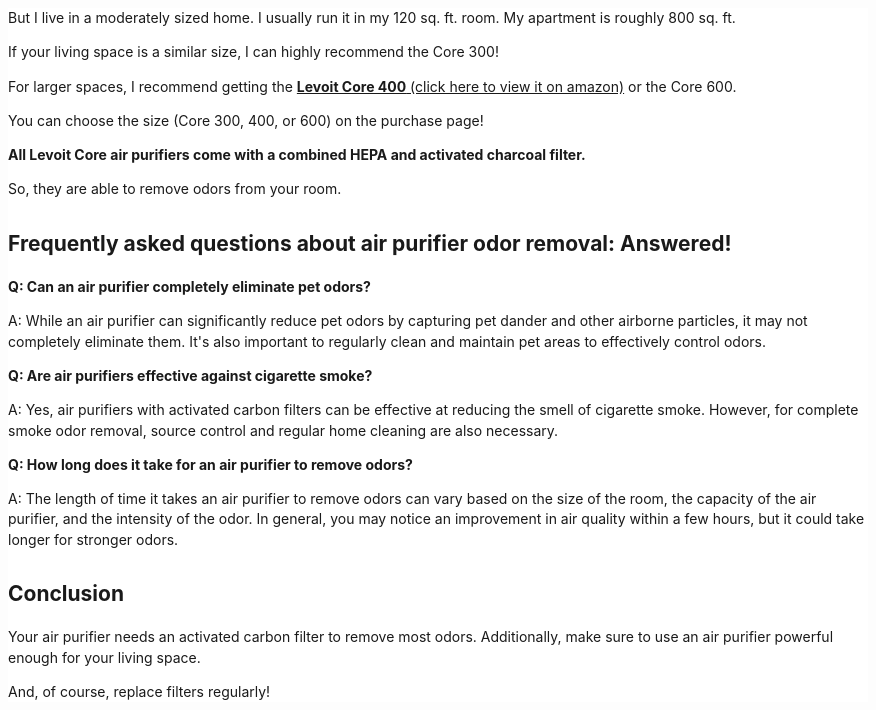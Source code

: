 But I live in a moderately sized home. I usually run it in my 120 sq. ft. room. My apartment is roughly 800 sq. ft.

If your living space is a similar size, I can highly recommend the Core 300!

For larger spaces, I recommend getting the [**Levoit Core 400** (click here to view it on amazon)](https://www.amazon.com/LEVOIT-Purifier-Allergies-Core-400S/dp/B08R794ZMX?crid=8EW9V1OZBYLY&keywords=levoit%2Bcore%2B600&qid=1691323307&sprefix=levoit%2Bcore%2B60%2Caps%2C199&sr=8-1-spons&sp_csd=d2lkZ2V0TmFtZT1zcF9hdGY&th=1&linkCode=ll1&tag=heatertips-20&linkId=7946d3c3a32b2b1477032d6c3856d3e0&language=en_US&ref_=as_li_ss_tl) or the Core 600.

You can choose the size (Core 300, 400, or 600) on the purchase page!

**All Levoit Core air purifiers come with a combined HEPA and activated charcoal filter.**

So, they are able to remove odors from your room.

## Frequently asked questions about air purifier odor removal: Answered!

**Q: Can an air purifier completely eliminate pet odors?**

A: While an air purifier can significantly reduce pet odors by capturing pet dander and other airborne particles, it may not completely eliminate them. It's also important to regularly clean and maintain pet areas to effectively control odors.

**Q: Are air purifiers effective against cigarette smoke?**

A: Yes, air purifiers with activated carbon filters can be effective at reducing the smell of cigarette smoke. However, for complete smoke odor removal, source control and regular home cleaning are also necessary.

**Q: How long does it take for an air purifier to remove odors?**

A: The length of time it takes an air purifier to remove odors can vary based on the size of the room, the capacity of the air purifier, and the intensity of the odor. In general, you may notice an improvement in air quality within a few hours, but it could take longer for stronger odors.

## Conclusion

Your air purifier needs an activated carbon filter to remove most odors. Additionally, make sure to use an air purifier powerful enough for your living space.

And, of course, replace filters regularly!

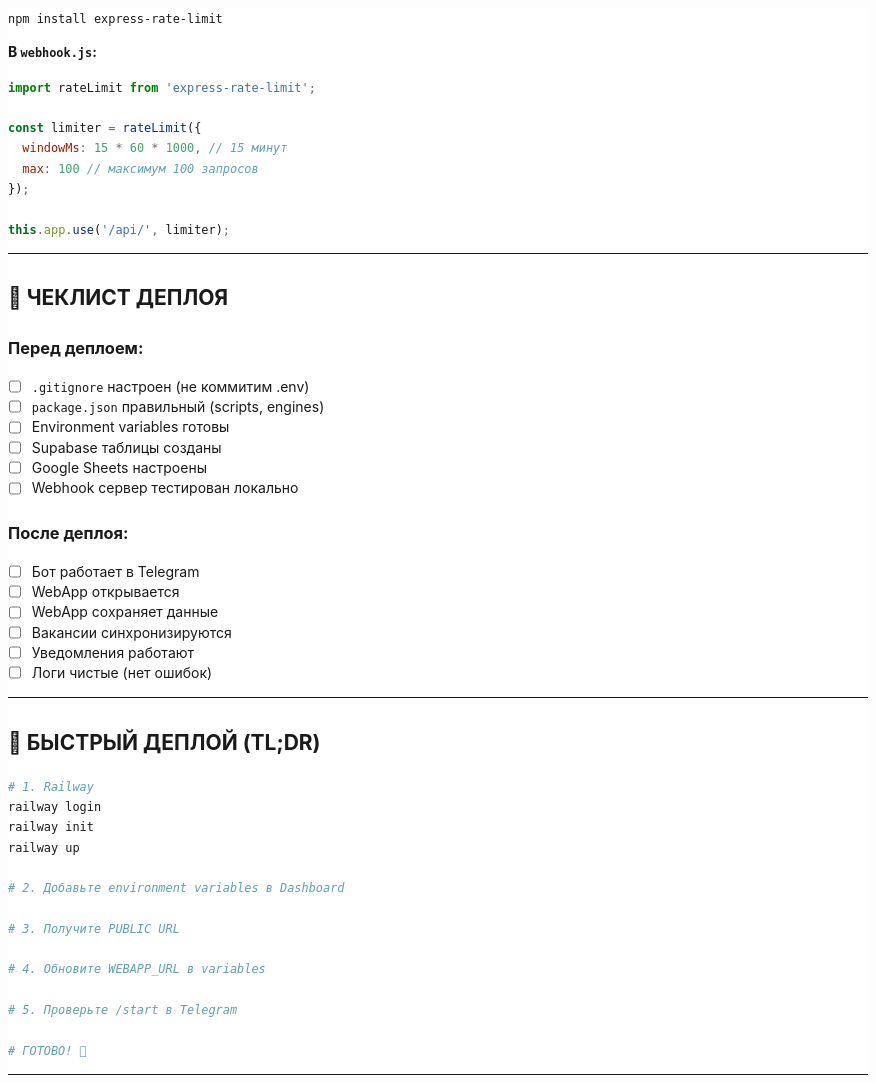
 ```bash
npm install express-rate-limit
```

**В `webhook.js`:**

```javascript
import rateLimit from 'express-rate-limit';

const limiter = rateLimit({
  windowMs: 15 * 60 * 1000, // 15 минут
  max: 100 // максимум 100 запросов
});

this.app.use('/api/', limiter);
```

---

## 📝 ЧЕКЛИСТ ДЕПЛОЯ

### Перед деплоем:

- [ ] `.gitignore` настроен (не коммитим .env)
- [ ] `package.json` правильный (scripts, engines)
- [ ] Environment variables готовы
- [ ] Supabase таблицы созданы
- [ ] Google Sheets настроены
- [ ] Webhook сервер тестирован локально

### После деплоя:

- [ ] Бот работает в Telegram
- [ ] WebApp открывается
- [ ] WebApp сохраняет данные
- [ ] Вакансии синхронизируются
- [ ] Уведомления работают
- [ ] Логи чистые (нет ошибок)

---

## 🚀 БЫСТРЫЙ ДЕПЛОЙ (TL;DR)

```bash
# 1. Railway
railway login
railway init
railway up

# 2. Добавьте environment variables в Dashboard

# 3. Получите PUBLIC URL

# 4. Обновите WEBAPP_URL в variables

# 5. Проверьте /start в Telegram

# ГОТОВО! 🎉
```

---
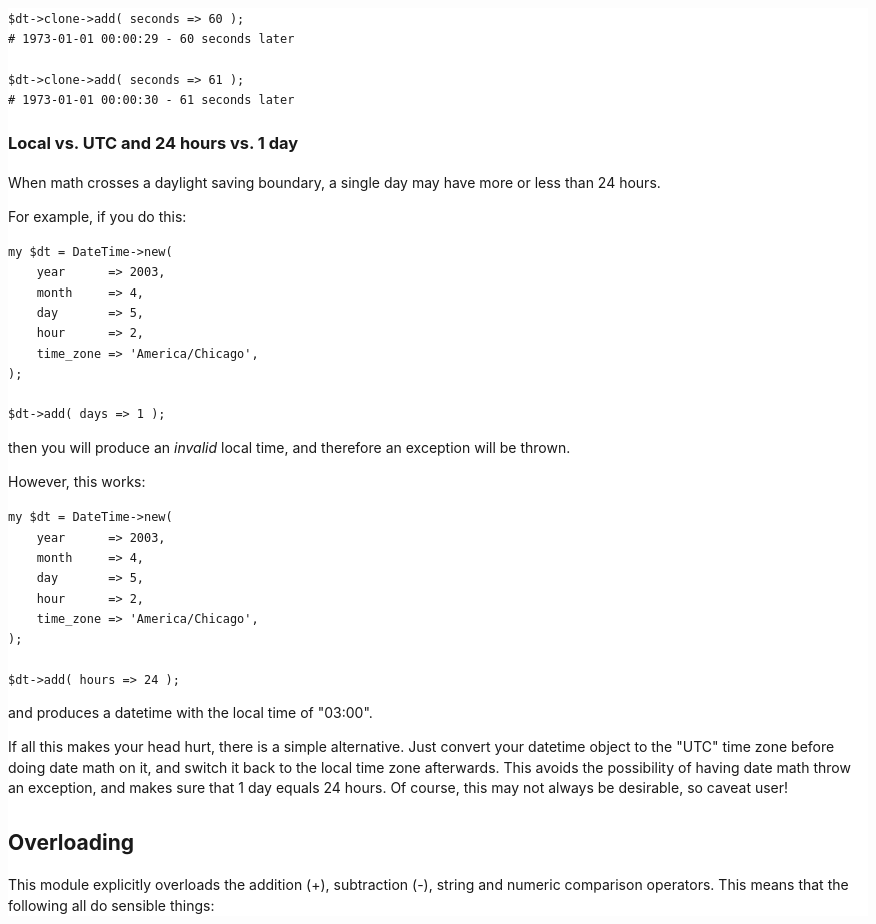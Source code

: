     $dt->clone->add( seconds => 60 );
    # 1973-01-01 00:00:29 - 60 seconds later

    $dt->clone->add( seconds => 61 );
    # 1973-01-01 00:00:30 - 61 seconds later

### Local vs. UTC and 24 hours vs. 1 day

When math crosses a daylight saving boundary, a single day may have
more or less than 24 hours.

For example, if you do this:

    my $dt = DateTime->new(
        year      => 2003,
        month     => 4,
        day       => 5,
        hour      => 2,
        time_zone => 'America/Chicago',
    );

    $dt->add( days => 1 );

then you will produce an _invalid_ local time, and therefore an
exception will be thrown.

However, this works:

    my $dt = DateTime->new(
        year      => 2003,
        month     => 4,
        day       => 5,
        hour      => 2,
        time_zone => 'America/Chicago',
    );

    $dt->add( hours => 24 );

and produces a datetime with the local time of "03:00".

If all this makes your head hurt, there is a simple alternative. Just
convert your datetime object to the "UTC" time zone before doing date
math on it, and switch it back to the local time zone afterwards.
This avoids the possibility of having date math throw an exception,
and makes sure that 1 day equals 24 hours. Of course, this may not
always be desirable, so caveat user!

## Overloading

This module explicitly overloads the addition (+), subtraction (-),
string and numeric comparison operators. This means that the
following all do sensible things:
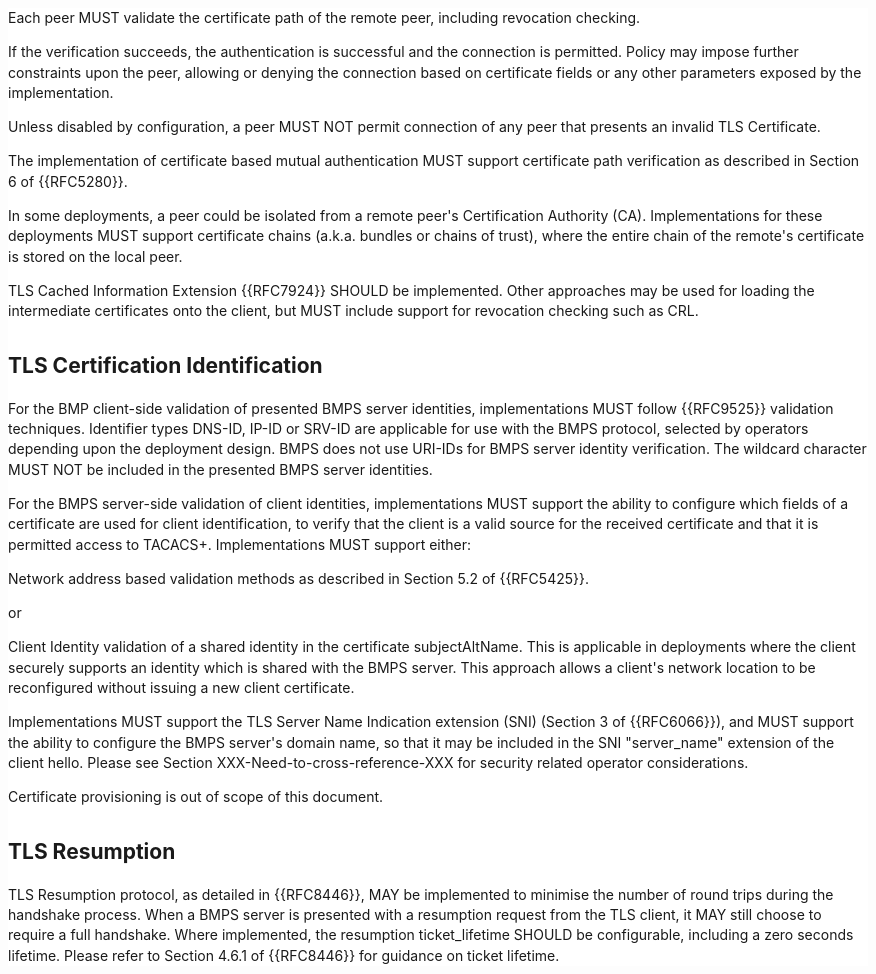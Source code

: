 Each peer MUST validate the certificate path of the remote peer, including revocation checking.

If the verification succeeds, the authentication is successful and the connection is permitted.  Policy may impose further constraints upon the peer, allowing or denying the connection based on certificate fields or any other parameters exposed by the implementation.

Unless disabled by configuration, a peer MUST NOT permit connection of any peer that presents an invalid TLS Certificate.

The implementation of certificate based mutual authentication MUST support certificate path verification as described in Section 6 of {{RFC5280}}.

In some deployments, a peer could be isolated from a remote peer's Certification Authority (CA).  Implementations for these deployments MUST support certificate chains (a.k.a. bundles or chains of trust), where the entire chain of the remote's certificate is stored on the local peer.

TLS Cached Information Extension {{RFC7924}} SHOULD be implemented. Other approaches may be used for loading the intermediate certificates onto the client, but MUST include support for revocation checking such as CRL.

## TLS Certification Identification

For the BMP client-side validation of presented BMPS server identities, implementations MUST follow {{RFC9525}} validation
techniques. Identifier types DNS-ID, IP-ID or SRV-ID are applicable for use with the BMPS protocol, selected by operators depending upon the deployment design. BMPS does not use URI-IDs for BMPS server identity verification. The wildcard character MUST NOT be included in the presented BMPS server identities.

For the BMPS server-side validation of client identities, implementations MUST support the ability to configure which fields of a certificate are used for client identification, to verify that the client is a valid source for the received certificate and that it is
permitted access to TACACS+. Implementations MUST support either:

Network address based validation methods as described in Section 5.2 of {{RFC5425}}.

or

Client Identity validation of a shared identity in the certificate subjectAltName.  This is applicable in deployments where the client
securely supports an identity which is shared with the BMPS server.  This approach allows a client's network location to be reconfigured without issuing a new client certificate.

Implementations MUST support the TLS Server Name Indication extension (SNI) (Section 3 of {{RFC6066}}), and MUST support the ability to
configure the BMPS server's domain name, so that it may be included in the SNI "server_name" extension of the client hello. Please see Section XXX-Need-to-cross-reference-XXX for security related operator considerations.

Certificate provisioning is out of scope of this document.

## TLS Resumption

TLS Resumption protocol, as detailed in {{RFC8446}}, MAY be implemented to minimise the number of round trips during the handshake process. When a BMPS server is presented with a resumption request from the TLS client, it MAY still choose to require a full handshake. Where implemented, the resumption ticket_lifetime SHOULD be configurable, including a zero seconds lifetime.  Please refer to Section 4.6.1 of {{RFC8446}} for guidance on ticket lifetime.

• **ABOUT THIS TASK**
Write down only how many lines in the listing contain the word "variables".

• **YOUR RESPONSE**
3